医療ADR

「医療は公共財、争いは話し合いで」 =ADR現状と課題、日弁連インタビュー

 ◇東京三弁護士会の対話型モデル

 ―医療ADRの協議は具体的にはどのように進むのか。

 西内 医療事件の特徴として感情的な対立がすごく激しいことが多い。いきなり責任の有無、損害賠償の議論をしてもうまくいかない。それで東京三弁護士会では、訴訟とは違う対話型モデルをスタートした。
 特徴として、協議を2段階(ステップ1、ステップ2)に分けた。「ステップ1」は法律の問題はまず置き、患者に何が起きたのか、何が聞きたいのかを質問し、医療側にはできるだけ答えてもらう。平場の話し合いで相互理解を深めてほしい。その手伝いをあっせん人が行い、それを整理していく。
 その上で問題解決のための調整をすることに双方が同意すれば、再発防止や謝罪条項、損害賠償なども含めた話し合いをする「ステップ2」に移行する形にした。
 医療紛争ではほとんど患者側が申立人になる。責任を問われないなら大枠の説明はしたいと考える医療機関もある。けれども出て行くと、いつの間にかお金の話になって、いくらかでも払いませんかという話になる。そこで不信感、懸念を感じる。だから医療側は話し合いのテーブルに着けず、応諾自体にちゅうちょする。それを踏まえ協議を2段階に分けた。同意がなければ、ステップ2へ進まないという仕組み。東京三弁護士会でやり始めたことですが、他の弁護士会も行っている。

 児玉 紛争解決のモデルの一つは、公正中立な裁判官が、その分野の専門家の鑑定人の意見を聞きながら、全体についての事実認定も判断もしていくという方法。そうすると判断者の判断力と情報量の強化という方向にどんどん動いていく。紛争解決のモデルのもう一つは、当事者間で話し合い解決していく方法。患者側はきちんと説明をしてほしい、向き合ってほしいという気持ち。医療側は患者に謝って正直に伝えたい思い、回復させられず申し訳ないとの気持ち、他方精いっぱいやったという医療の実情を伝えたい気持ちもある。交通整理をしていく中で、紛争解決としての相互理解ができるはずだ。
 ADRを裁判に準ずるモデルで設計するか、対話と共感の場の延長線上に紛争解決があるというモデルで設計するか。
 東京三弁護士会方式では、患者側、医療側の各代理人として頑張ってきた弁護士があっせん人をしている。医療側あっせん人は医療機関から情報提供を引き出す力があるだろうし、患者側あっせん人は患者の痛みや苦しみを理解している。紛争解決に向けてどういう情報をどう伝えれば解決があり得るか、あるいは賠償金を媒介としてどんなことをつくり出せるかということを知っているだろうと。

 日弁連といえば、世間から見れば死刑反対、安全保障法案反対、損害賠償請求では被害者救済の方向で動くイメージがある。医療側は、弁護士が対話と情報共有と相互理解のために動いてくれるのかという疑念がある。弁護士会に行ったらいきなり怒られて、賠償金を請求される。向こうは1000万円と言っていると。それで、半分にまけるから500万円支払えと急に言われるんじゃないかと。医療側の弁護士会に対するアレルギーみたいなものが、ずっとあった。

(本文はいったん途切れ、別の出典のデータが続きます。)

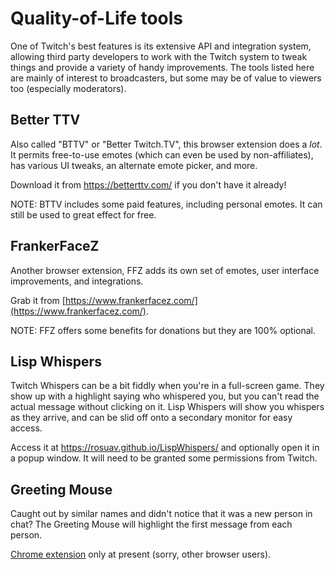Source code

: # Quality-of-Life tools

One of Twitch's best features is its extensive API and integration system,
allowing third party developers to work with the Twitch system to tweak things
and provide a variety of handy improvements. The tools listed here are mainly
of interest to broadcasters, but some may be of value to viewers too (especially
moderators).

## Better TTV

Also called "BTTV" or "Better Twitch.TV", this browser extension does a *lot*.
It permits free-to-use emotes (which can even be used by non-affiliates), has
various UI tweaks, an alternate emote picker, and more.

Download it from https://betterttv.com/ if you don't have it already!

NOTE: BTTV includes some paid features, including personal emotes. It can
still be used to great effect for free.

## FrankerFaceZ

Another browser extension, FFZ adds its own set of emotes, user interface
improvements, and integrations.

Grab it from [https://www.frankerfacez.com/](https://www.frankerfacez.com/).

NOTE: FFZ offers some benefits for donations but they are 100% optional.

## Lisp Whispers

Twitch Whispers can be a bit fiddly when you're in a full-screen game. They
show up with a highlight saying who whispered you, but you can't read the
actual message without clicking on it. Lisp Whispers will show you whispers
as they arrive, and can be slid off onto a secondary monitor for easy access.

Access it at https://rosuav.github.io/LispWhispers/ and optionally open it in
a popup window. It will need to be granted some permissions from Twitch.

## Greeting Mouse

Caught out by similar names and didn't notice that it was a new person in chat?
The Greeting Mouse will highlight the first message from each person.

[Chrome extension](https://chrome.google.com/webstore/detail/greeting-mouse/ncfbcmbgihgdlljhambifpmfgdpbdjom)
only at present (sorry, other browser users).
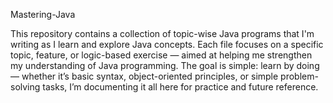 Mastering-Java

This repository contains a collection of topic-wise Java programs that I'm writing as I learn and explore Java concepts. Each file focuses on a specific topic, feature, or logic-based exercise — aimed at helping me strengthen my understanding of Java programming.
The goal is simple: learn by doing — whether it’s basic syntax, object-oriented principles, or simple problem-solving tasks, I’m documenting it all here for practice and future reference.


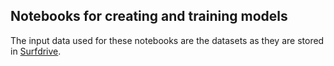 ## Notebooks for creating and training models

The input data used for these notebooks are the datasets as they are stored in [Surfdrive](https://surfdrive.surf.nl/files/index.php/apps/files/?dir=/Shared/datasets/stanford_sentiment_treebank_v2&fileid=9188788368).
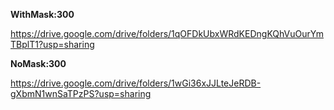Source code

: **WithMask:300**

https://drive.google.com/drive/folders/1qOFDkUbxWRdKEDngKQhVuOurYmTBplT1?usp=sharing

**NoMask:300**

https://drive.google.com/drive/folders/1wGi36xJJLteJeRDB-gXbmN1wnSaTPzPS?usp=sharing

 西内 医療ADRは医療側が応諾しないとスタートできない。彼らの理解をいかに得ながら進めていくか。感情が激しいのは医療紛争の特徴の一つ。その壁を取っ払わないと始まらない。同時に医療側の懸念、疑念、不安を払拭(ふっしょく)する手続きにしないと応諾すらしてもらえない。それで東京三弁護士会は基本的に対話型モデルを取った。

 ―医療ADRの件数は少しずつ増えているのか。

 松井 東京地裁の新しい医療訴訟が年間150~200件ぐらい。東京三弁護士会の医療ADRは年間60件ぐらい。

 増田 愛知は名古屋地裁の提訴件数が40~50件で、医療ADRも大体同じ40件ぐらい。

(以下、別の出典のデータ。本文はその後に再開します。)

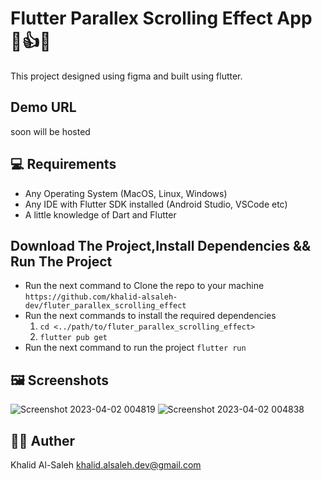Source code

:# Flutter Parallex Scrolling Effect App 👏👍🔥

This project designed using figma and built using flutter.


## Demo URL
soon will be hosted 

  


## 💻 Requirements 

- Any Operating System (MacOS, Linux, Windows)
- Any IDE with Flutter SDK installed (Android Studio, VSCode etc)
- A little knowledge of Dart and Flutter

## Download The Project,Install Dependencies && Run The Project 
- Run the next command to Clone the repo to your machine `https://github.com/khalid-alsaleh-dev/fluter_parallex_scrolling_effect`
- Run the next commands to install the required dependencies
  1. `cd <../path/to/fluter_parallex_scrolling_effect>`
  2. `flutter pub get`
- Run the next command to run the project `flutter run`
  

## 🖼 Screenshots

![Screenshot 2023-04-02 004819](https://user-images.githubusercontent.com/67127338/229315657-2cdc8649-e9cd-44d6-af23-40bc13a56301.png)
![Screenshot 2023-04-02 004838](https://user-images.githubusercontent.com/67127338/229315676-5c3e9a20-1e2a-4084-a6df-54fa318af8fc.png)

## 👨‍💻 Auther
Khalid Al-Saleh  khalid.alsaleh.dev@gmail.com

 児玉 仙台は医事紛争の少ない地域だが、仙台地裁が年間10件余りで医療ADRは10件を超える。裁判所の件数を上回っているところまできている。東京はもともとマスが大きい所で、しかも患者の権利意識も強い地域。裁判所の新受件数の何割かまでADRが育つと思っていなかった。そういう意味で、想定外に増えたといえる。